After searching Lizzie’s room, Fleet returned to the cellar. He saw a box containing a hatchet head with other tools, including pieces of iron. He then described what would become known as the handleless hatchet. He observed a new break in the wood close to the head, and where other implements were covered with dust, this blade, oddly, seemed to have ash on both sides. Robinson interrupted to prevent him from sharing how he imagined a hatchet head might have become covered with ash. He confirmed that the cellar door leading to the backyard was bolted from the inside. He also visited the barn and found it “hot and close” in the loft.

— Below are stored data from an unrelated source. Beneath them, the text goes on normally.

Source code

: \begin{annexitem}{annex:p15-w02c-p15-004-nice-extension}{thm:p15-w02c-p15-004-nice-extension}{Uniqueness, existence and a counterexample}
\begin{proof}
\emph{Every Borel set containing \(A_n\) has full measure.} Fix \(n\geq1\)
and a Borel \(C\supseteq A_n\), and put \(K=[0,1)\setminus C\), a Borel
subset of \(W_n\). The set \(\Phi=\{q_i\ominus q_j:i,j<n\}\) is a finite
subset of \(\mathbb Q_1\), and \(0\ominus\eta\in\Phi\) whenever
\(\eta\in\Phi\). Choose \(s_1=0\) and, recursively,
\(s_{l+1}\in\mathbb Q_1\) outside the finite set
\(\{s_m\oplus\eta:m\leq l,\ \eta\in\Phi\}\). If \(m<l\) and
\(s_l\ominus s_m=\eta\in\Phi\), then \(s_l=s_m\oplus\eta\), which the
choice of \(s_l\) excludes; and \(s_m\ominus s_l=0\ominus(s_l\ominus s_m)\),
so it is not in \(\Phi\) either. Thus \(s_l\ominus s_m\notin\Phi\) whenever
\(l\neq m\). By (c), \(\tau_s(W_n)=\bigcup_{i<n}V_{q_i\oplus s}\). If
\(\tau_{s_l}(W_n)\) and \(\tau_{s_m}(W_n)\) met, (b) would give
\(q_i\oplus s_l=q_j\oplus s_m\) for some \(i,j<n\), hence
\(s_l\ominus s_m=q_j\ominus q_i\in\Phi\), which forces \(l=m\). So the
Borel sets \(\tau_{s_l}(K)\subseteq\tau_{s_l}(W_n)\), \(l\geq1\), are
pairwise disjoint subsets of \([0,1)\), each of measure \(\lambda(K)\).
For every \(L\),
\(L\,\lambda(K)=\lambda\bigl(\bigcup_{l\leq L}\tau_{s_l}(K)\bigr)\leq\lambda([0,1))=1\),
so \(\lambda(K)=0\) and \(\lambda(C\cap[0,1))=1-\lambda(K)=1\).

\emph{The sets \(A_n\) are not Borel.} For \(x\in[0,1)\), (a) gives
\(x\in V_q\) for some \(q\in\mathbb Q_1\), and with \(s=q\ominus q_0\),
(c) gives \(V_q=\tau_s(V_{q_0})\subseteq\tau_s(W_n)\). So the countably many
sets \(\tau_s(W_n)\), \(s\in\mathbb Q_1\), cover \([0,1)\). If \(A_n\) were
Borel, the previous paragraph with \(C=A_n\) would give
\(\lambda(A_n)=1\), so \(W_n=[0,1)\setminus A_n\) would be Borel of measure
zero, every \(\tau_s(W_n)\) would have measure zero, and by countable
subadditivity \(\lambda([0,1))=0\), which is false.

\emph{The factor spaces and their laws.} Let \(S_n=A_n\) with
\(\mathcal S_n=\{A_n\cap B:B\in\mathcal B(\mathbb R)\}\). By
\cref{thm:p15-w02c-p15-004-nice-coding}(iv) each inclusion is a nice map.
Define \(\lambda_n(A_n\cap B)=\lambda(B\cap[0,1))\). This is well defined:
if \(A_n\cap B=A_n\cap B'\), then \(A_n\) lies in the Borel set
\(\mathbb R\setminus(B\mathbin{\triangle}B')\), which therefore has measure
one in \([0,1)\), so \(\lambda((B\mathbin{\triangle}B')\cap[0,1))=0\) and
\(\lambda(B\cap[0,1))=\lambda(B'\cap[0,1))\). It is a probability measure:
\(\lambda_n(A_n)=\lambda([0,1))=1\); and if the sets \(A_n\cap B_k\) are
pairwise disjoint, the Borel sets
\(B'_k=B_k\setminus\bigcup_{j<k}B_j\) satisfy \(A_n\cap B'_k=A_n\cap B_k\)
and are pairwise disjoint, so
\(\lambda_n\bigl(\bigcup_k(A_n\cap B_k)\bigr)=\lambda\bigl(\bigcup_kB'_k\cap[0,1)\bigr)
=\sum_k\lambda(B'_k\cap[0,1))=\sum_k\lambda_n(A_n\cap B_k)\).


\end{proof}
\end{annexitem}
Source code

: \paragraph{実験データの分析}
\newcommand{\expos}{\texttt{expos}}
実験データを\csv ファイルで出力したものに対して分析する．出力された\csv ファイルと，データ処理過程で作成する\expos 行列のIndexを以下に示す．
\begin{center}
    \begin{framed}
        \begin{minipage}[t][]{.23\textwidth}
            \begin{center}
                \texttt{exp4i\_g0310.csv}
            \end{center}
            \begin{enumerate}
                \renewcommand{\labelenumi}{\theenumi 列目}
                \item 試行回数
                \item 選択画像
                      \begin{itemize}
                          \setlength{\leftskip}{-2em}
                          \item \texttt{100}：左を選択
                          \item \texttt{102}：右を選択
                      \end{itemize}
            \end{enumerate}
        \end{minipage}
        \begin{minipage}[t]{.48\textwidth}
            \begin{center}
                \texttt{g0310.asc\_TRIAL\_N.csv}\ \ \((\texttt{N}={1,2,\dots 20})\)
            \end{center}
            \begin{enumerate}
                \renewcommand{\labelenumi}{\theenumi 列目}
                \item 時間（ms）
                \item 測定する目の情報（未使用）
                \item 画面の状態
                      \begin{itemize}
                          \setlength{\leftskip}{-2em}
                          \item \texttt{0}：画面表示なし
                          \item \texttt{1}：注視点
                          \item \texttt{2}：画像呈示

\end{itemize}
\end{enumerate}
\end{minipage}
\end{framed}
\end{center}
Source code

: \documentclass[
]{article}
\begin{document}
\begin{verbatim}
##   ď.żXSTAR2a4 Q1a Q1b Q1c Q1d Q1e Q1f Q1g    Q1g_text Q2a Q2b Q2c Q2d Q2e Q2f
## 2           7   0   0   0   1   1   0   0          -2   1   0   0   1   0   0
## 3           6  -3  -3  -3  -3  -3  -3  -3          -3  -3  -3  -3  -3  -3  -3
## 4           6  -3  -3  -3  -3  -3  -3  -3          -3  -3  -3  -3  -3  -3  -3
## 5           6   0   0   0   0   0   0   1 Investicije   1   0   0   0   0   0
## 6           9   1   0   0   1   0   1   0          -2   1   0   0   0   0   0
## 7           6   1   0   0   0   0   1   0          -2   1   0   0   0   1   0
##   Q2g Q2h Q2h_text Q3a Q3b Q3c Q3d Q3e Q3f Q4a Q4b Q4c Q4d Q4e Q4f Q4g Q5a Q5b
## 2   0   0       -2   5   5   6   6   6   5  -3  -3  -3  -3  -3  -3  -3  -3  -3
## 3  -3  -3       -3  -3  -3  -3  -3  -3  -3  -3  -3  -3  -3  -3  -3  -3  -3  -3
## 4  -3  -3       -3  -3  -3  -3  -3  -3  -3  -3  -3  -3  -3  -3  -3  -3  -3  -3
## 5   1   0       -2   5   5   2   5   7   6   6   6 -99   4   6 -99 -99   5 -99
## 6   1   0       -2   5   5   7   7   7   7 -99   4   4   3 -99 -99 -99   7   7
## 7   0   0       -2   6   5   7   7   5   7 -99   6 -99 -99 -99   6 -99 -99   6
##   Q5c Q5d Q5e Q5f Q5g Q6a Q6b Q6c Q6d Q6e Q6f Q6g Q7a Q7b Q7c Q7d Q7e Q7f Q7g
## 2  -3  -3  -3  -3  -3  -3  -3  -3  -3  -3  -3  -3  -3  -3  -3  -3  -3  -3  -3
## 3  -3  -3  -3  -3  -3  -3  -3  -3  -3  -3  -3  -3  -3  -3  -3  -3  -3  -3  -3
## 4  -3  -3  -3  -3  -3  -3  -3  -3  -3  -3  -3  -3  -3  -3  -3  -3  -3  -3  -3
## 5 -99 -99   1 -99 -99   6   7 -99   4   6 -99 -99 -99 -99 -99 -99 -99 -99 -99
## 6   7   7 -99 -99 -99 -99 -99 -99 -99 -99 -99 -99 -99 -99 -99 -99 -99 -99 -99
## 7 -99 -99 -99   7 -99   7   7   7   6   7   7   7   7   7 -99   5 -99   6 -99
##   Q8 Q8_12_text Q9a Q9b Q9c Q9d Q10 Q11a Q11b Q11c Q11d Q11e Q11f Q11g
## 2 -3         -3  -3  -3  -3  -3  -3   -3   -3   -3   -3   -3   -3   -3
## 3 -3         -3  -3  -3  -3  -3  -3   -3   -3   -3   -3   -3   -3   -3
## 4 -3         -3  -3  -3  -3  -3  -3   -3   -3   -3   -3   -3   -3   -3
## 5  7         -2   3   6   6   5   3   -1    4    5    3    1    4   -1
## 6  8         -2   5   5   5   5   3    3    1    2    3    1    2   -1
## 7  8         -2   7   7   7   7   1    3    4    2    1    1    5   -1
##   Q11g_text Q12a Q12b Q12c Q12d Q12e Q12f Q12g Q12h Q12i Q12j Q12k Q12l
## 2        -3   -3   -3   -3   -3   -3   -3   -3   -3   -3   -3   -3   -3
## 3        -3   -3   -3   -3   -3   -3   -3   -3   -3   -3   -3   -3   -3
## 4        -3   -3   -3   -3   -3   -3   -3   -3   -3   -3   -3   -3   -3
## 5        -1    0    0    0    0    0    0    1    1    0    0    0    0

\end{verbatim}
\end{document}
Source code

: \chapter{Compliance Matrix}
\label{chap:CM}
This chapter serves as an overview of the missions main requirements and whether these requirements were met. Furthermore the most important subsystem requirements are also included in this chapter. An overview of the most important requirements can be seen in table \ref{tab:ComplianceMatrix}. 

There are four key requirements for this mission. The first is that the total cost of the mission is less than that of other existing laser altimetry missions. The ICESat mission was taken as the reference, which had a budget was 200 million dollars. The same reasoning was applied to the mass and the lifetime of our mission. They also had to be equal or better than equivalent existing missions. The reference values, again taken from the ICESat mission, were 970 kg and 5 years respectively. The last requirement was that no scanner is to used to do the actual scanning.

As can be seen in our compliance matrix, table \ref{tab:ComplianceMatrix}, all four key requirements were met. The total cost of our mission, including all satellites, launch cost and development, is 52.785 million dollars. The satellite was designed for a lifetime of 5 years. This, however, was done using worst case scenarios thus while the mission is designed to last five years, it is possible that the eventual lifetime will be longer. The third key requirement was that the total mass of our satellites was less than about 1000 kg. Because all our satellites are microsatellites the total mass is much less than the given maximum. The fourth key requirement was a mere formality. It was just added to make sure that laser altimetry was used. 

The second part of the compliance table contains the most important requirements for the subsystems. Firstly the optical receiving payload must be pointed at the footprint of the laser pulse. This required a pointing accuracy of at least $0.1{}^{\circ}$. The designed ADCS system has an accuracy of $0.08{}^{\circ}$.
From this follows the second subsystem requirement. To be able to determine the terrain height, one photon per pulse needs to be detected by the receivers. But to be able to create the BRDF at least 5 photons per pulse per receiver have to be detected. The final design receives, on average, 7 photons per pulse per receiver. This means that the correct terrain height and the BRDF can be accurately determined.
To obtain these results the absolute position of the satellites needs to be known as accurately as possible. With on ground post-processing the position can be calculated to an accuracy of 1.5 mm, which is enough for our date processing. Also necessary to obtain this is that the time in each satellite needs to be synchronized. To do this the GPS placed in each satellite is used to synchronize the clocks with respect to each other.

Fleet returned to the house on Saturday just after the funeral procession departed for the cemetery. Significantly, he testified about his search of the upstairs clothes closet. He said that he had not seen a dress with any bloodstains, nor had he found a paint-stained dress. In other words, if Lizzie Borden had burned a dress covered with paint, then where was it at the time of the search? Julian Ralph observed: “A hum ran through the court as the minds of the people grasped the fact that if he did not see the paint-soiled dress, it must have been because it was skillfully hidden.”